## TRY IT
Give back exactly the lines from the one holding "Même si en pratique" to the last line of the entries, both included, and nothing more.

── DATA SHOWN ──

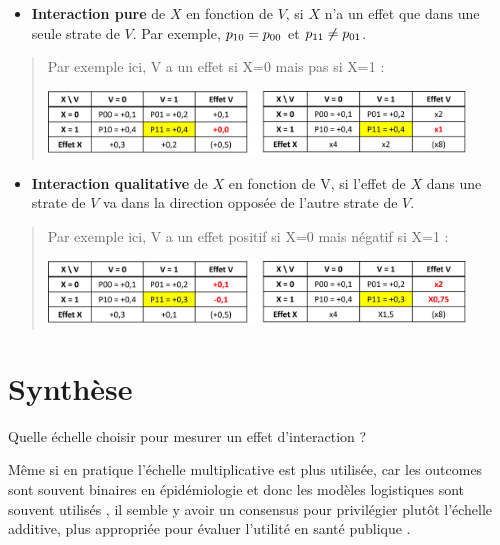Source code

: \documentclass[
]{book}
\providecommand{\tightlist}{%
  \setlength{\itemsep}{0pt}\setlength{\parskip}{0pt}}
\begin{document}
\begin{itemize}
\tightlist
\item
  \textbf{Interaction pure} de \(X\) en fonction de \(V\), si \(X\) n'a un effet que dans une seule strate de \(V\). Par exemple, \(\small p_{10} = p_{00}\) et \(\small p_{11} \neq p_{01}\).
\end{itemize}

\begin{quote}
Par exemple ici, V a un effet si X=0 mais pas si X=1 :

\includegraphics[width=0.9\textwidth,height=\textheight]{img/Image8.png}
\end{quote}

\begin{itemize}
\tightlist
\item
  \textbf{Interaction qualitative} de \(X\) en fonction de V, si l'effet de \(X\) dans une strate de \(V\) va dans la direction opposée de l'autre strate de \(V\).
\end{itemize}

\begin{quote}
Par exemple ici, V a un effet positif si X=0 mais négatif si X=1 :

\includegraphics[width=0.9\textwidth,height=\textheight]{img/Image9.png}
\end{quote}

\hypertarget{synthuxe8se-1}{%
\section{Synthèse}\label{synthuxe8se-1}}

Quelle échelle choisir pour mesurer un effet d'interaction ?

Même si en pratique l'échelle multiplicative est plus utilisée, car les outcomes sont souvent binaires en épidémiologie et donc les modèles logistiques sont souvent utilisés \citet{knol_recommendations_2012}, il semble y avoir un consensus pour privilégier plutôt l'échelle additive, plus appropriée pour évaluer l'utilité en santé publique \citet{vanderweele_tutorial_2014} \citet{knol_recommendations_2012}.
\end{document}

───

## OUTPUT
Même si en pratique l'échelle multiplicative est plus utilisée, car les outcomes sont souvent binaires en épidémiologie et donc les modèles logistiques sont souvent utilisés \citet{knol_recommendations_2012}, il semble y avoir un consensus pour privilégier plutôt l'échelle additive, plus appropriée pour évaluer l'utilité en santé publique \citet{vanderweele_tutorial_2014} \citet{knol_recommendations_2012}.
\end{document}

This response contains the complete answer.